• **DATA UNDER STUDY**
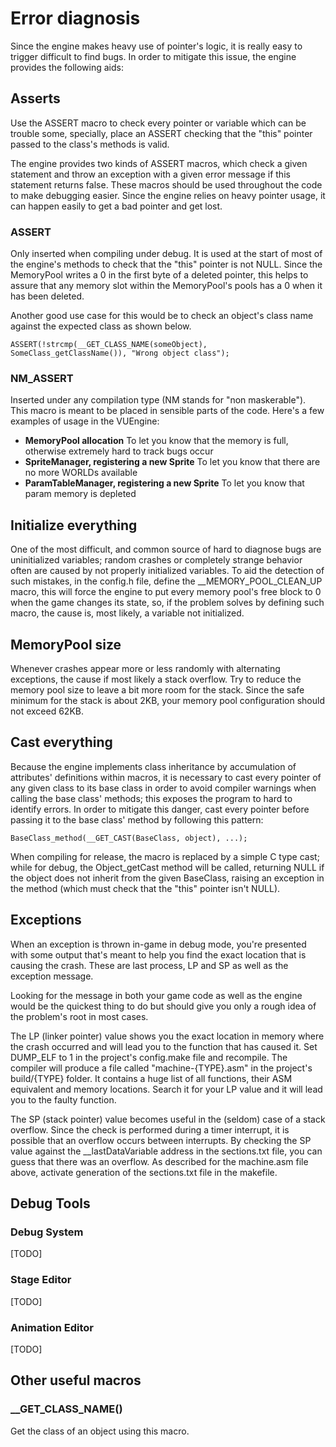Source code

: Error diagnosis
===============

Since the engine makes heavy use of pointer's logic, it is really easy to trigger difficult to find bugs. In order to mitigate this issue, the engine provides the following aids:


Asserts
-------

Use the ASSERT macro to check every pointer or variable which can be trouble some, specially, place an ASSERT checking that the "this" pointer passed to the class's methods is valid.

The engine provides two kinds of ASSERT macros, which check a given statement and throw an exception with a given error message if this statement returns false. These macros should be used throughout the code to make debugging easier. Since the engine relies on heavy pointer usage, it can happen easily to get a bad pointer and get lost.

### ASSERT

Only inserted when compiling under debug. It is used at the start of most of the engine's methods to check that the "this" pointer is not NULL. Since the MemoryPool writes a 0 in the first byte of a deleted pointer, this helps to assure that any memory slot within the MemoryPool's pools has a 0 when it has been deleted.

Another good use case for this would be to check an object's class name against the expected class as shown below.

	ASSERT(!strcmp(__GET_CLASS_NAME(someObject), SomeClass_getClassName()), "Wrong object class");

### NM_ASSERT

Inserted under any compilation type (NM stands for "non maskerable"). This macro is meant to be placed in sensible parts of the code. Here's a few examples of usage in the VUEngine:

- **MemoryPool allocation**
  To let you know that the memory is full, otherwise extremely hard to track bugs occur
- **SpriteManager, registering a new Sprite**
  To let you know that there are no more WORLDs available
- **ParamTableManager, registering a new Sprite**
  To let you know that param memory is depleted



Initialize everything
---------------------

One of the most difficult, and common source of hard to diagnose bugs are uninitialized variables; random crashes or completely strange behavior often are caused by not properly initialized variables. To aid the detection of such mistakes, in the config.h file, define the __MEMORY_POOL_CLEAN_UP macro, this will force the engine to put every memory pool's free block to 0 when the game changes its state, so, if the problem solves by defining such macro, the cause is, most likely, a variable not initialized.


MemoryPool size
-----------------

Whenever crashes appear more or less randomly with alternating exceptions, the cause if most likely a stack overflow. Try to reduce the memory pool size to leave a bit more room for the stack. Since the safe minimum for the stack is about 2KB, your memory pool configuration should not exceed 62KB. 


Cast everything
---------------

Because the engine implements class inheritance by accumulation of attributes' definitions within macros, it is necessary to cast every pointer of any given class to its base class in order to avoid compiler warnings when calling the base class' methods; this exposes the program to hard to identify errors. In order to mitigate this danger, cast every pointer before passing it to the base class' method by following this pattern:

	BaseClass_method(__GET_CAST(BaseClass, object), ...);

When compiling for release, the macro is replaced by a simple C type cast; while for debug, the Object_getCast method will be called, returning NULL if the object does not inherit from the given BaseClass, raising an exception in the method (which must check that the "this" pointer isn't NULL).


Exceptions
----------

When an exception is thrown in-game in debug mode, you're presented with some output that's meant to help you find the exact location that is causing the crash. These are last process, LP and SP as well as the exception message.

Looking for the message in both your game code as well as the engine would be the quickest thing to do but should give you only a rough idea of the problem's root in most cases.

The LP (linker pointer) value shows you the exact location in memory where the crash occurred and will lead you to the function that has caused it. Set DUMP_ELF to 1 in the project's config.make file and recompile. The compiler will produce a file called "machine-{TYPE}.asm" in the project's build/{TYPE} folder. It contains a huge list of all functions, their ASM equivalent and memory locations. Search it for your LP value and it will lead you to the faulty function.

The SP (stack pointer) value becomes useful in the (seldom) case of a stack overflow. Since the check is performed during a timer interrupt, it is possible that an overflow occurs between interrupts. By checking the SP value against the __lastDataVariable address in the sections.txt file, you can guess that there was an overflow. As described for the machine.asm file above, activate generation of the sections.txt file in the makefile.


Debug Tools
-----------

### Debug System

[TODO]

### Stage Editor

[TODO]

### Animation Editor

[TODO]


Other useful macros
-------------------

### __GET_CLASS_NAME()

Get the class of an object using this macro.
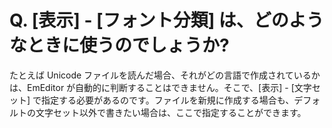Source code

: # Q. \[表示\] - \[フォント分類\] は、どのようなときに使うのでしょうか?

たとえば Unicode ファイルを読んだ場合、それがどの言語で作成されているかは、EmEditor が自動的に判断することはできません。そこで、\[表示\]
\- \[文字セット\] で指定する必要があるのです。ファイルを新規に作成する場合も、デフォルトの文字セット以外で書きたい場合は、ここで指定することができます。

• **WHAT YOU NEED TO DO**
Return every line from the entries that holds the string "there".

• **ANSWER AREA**
  To let you know that there are no more WORLDs available
The SP (stack pointer) value becomes useful in the (seldom) case of a stack overflow. Since the check is performed during a timer interrupt, it is possible that an overflow occurs between interrupts. By checking the SP value against the __lastDataVariable address in the sections.txt file, you can guess that there was an overflow. As described for the machine.asm file above, activate generation of the sections.txt file in the makefile.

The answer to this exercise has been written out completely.